The simplicity of using a GUI to create the data mappings between the source and target databases and to define the data flow requests significantly lowers the costs of the initial setup, maintenance, and learning curve compared to the hard-coding of separate programs to fulfill each specific data requirement.
Before choosing a solution, be sure that it supports the hardware, operating systems, and databases you currently run, as well as those that figure into your future plans. Because the future usually cannot be accurately foreseen, it is best to be sure the software supports all of the major database vendors. Also make sure the vendor you are considering is stable and invests in the continued development that will be necessary to support future technologies.
The needs of business intelligence are often best served by data that is not in the same format as in the operational databases. For example, in global companies, the same data items may be stored differently in different local databases, such as American versus metric measurements and product names that are in different languages in different countries. All of this data must be homogenized as it is combined into an integrated data warehouse. Therefore, the product must accommodate all such data transformations and any others that will be needed to support business intelligence requirements.
The nature of the business intelligence process is vastly different from other business applications. Operational transactions usually access one row or just a few rows of data in a limited number of tables. Business intelligence and reporting applications, on the other hand, typically need to access all or a large portion of the rows in many joined tables. In addition, online operational applications are typically update-intensive, whereas business intelligence applications usually perform read-only tasks.
Heterogeneous Database Support
Just as the database format and schema might vary between the operational databases and the data warehouse, so might the database engine itself. The best database engine for data warehousing is not always the best engine for operational processing. What's more, your operational systems might not all run on the same database, so the replication solution must be able to transfer data between differing DBMSs.
Finally, the importance of business intelligence databases has become too great to rely solely on manually executed data extraction processes. Doing so imposes an unacceptable burden on the IT department. Instead, the solution must be capable of running without manual intervention, whether that is the periodic running of extract and load operations or the continuous replication of changes.
Cost is a factor in every software acquisition. It may be difficult to assess the value of the features and functions of the various vendors' offerings, but at least the price tags are usually clear. That's not true with in-house developed code. The preliminary cost analysis of this option compared to the price tags of vendors' offerings may make the idea of in-house development seductive, but the analysis is often deceptive.
When evaluated in full, including the lifetime cost of maintaining and supporting the replication software, in-house development typically turns out to be much more costly than a purchased turnkey solution.
Part of the high cost of in-house development derives from the inevitable complexity of the solution. The software has to be capable of transforming data and possibly transferring it between different database schemas, including differing table and column names and even between differently structured tables. Thus, when evaluating software, consider how easily—preferably through an intuitive, point-and-click GUI—it accommodates this complexity.

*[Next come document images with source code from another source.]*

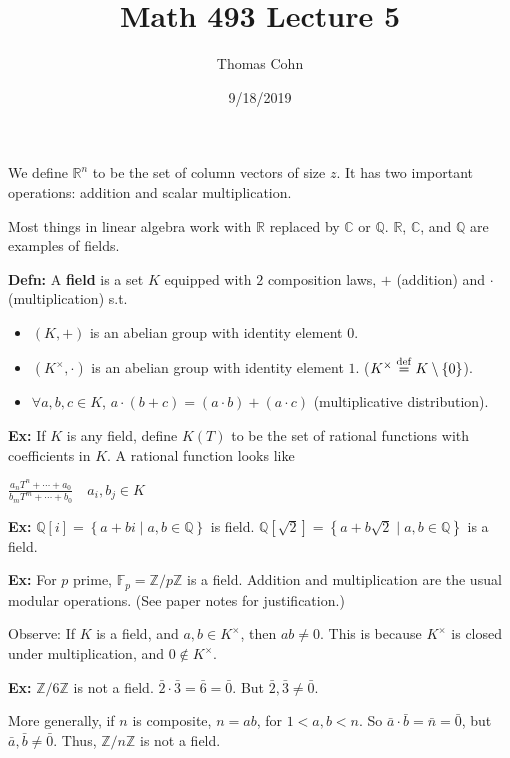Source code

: \documentclass[10pt,letterpaper]{article}
\author{Thomas Cohn}
\title{Math 493 Lecture 5}
\date{9/18/2019} %
\newcommand{\n}{\hfill\break}
\newcommand{\up}{\vspace{-\baselineskip}}
\newcommand{\hangblock}[2]{\par\noindent\settowidth{\hangindent}{\textbf{#1: }}\textbf{#1: }\!\!\!#2}
\newcommand{\defn}[1]{\hangblock{Defn}{#1}}
\newcommand{\ex}[1]{\hangblock{Ex}{#1}}
\newcommand{\ptxt}[1]{\textrm{\textnormal{#1}}}
\newcommand{\inlineeq}[1]{\centerline{$\displaystyle #1$}}
\newcommand{\set}[1]{\left\{#1\right\}}
\newcommand{\integers}{\mathbb{Z}}
\newcommand{\Z}{\integers}
\newcommand{\rationals}{\mathbb{Q}}
\newcommand{\Q}{\rationals}
\newcommand{\reals}{\mathbb{R}}
\newcommand{\R}{\reals}
\newcommand{\complex}{\mathbb{C}}
\newcommand{\C}{\complex}
\newcommand{\cut}{\setminus}
\newcommand{\st}{s.t.}
\newcommand{\eqdef}{\overset{\ptxt{def}}{=}}
\begin{document}
\maketitle
\setlength\RaggedRightParindent{\parindent}
\RaggedRight

\par\noindent
We define $\R^{n}$ to be the set of column vectors of size $z$. It has two important operations: addition and scalar multiplication.\n

\par\noindent
Most things in linear algebra work with $\R$ replaced by $\C$ or $\Q$. $\R$, $\C$, and $\Q$ are examples of fields.\n

\defn{
	A \textbf{field} is a set $K$ equipped with $2$ composition laws, $+$ (addition) and $\cdot$ (multiplication) \st{}
	\begin{itemize}
		\item $(K,+)$ is an abelian group with identity element $0$.
		\item $(K^{\times},\cdot)$ is an abelian group with identity element $1$. ($K^{\times}\eqdef{}K\cut\set{0}$).
		\item $\forall{}a,b,c\in{}K$, $a\cdot(b+c)=(a\cdot{}b)+(a\cdot{}c)$ (multiplicative distribution).
	\end{itemize}\up\n
}

\ex{
	If $K$ is any field, define $K(T)$ to be the set of rational functions with coefficients in $K$. A rational function looks like\n
	\inlineeq{
		\frac{a_{n}T^{n}+\cdots+a_{0}}{b_{m}T^{m}+\cdots+b_{0}}\quad{}a_{i},b_{j}\in{}K
	}\n
}

\ex{
	$\Q[i]=\set{a+bi\mid{}a,b\in\Q}$ is field.\n
	$\Q[\sqrt{2}]=\set{a+b\sqrt{2}\mid{}a,b\in\Q}$ is a field.\n
}

\ex{
	For $p$ prime, $\mathbb{F}_{p}=\Z/p\Z$ is a field. Addition and multiplication are the usual modular operations.\n
	(See paper notes for justification.)
}

\par\noindent
Observe: If $K$ is a field, and $a,b\in{}K^{\times}$, then $ab\ne{}0$. This is because $K^{\times}$ is closed under multiplication, and $0\not\in{}K^{\times}$.\n

\ex{
	$\Z/6\Z$ is not a field.\n
	$\bar{2}\cdot\bar{3}=\bar{6}=\bar{0}$. But $\bar{2},\bar{3}\ne\bar{0}$.\n
}

\par\noindent
More generally, if $n$ is composite, $n=ab$, for $1<a,b<n$. So $\bar{a}\cdot\bar{b}=\bar{n}=\bar{0}$, but $\bar{a},\bar{b}\ne\bar{0}$.\n
Thus, $\Z/n\Z$ is not a field.\n
\end{document}
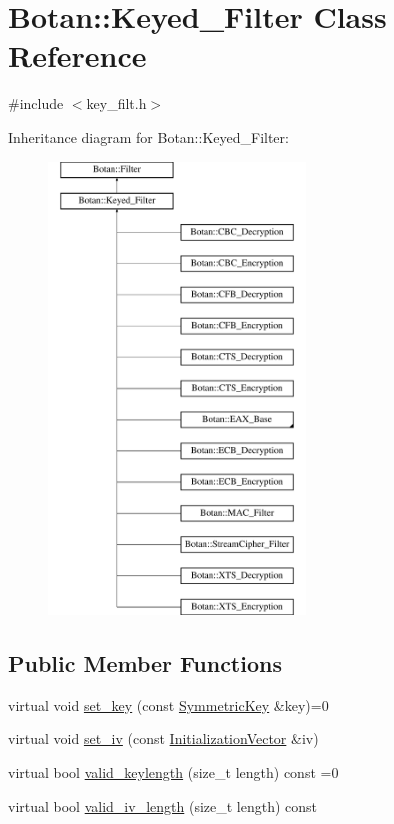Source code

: \hypertarget{classBotan_1_1Keyed__Filter}{\section{Botan\-:\-:Keyed\-\_\-\-Filter Class Reference}
\label{classBotan_1_1Keyed__Filter}
}


{\ttfamily \#include $<$key\-\_\-filt.\-h$>$}

Inheritance diagram for Botan\-:\-:Keyed\-\_\-\-Filter\-:\begin{figure}[H]
\begin{center}
\leavevmode
\includegraphics[height=12.000000cm]{classBotan_1_1Keyed__Filter}
\end{center}
\end{figure}
\subsection*{Public Member Functions}
\begin{DoxyCompactItemize}
\item 
virtual void \hyperlink{classBotan_1_1Keyed__Filter_a04f210f888f2603717e75742ce620e77}{set\-\_\-key} (const \hyperlink{namespaceBotan_a00c78597211d5c63b63e2a57ddb96d38}{Symmetric\-Key} \&key)=0
\item 
virtual void \hyperlink{classBotan_1_1Keyed__Filter_a3c877447e43e8ccd17bc1e2d1e7b2dd6}{set\-\_\-iv} (const \hyperlink{namespaceBotan_ab6a07e859c4e3a2ccfd68308ec89497e}{Initialization\-Vector} \&iv)
\item 
virtual bool \hyperlink{classBotan_1_1Keyed__Filter_a9eaf5d9480445b85ffea8eb5474e2eb1}{valid\-\_\-keylength} (size\-\_\-t length) const =0
\item 
virtual bool \hyperlink{classBotan_1_1Keyed__Filter_ae121bce75726c0b86269b703d9327d53}{valid\-\_\-iv\-\_\-length} (size\-\_\-t length) const 
\end{DoxyCompactItemize}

Most organizations support multiple DBMSs running on a variety of hardware platforms and operating systems for their operational environment. All of these diverse platforms must feed the data warehouse, which may run on yet another platform. What's more, the technologies will undoubtedly continue to evolve. The extensiveness of the software's platform support and the ease with which it can incorporate new platforms into its runtime environment is an important consideration when evaluating replication software.
You will be betting your company's long-term success on the infrastructure supporting your business intelligence systems. Thus, don't look only at the features and functions of the various software offerings in your consideration set. Consider also the companies behind them. Because the solution will be providing the timely data needed to make critical business decisions, make sure that the vendor provides support 24 hours a day, seven days a week.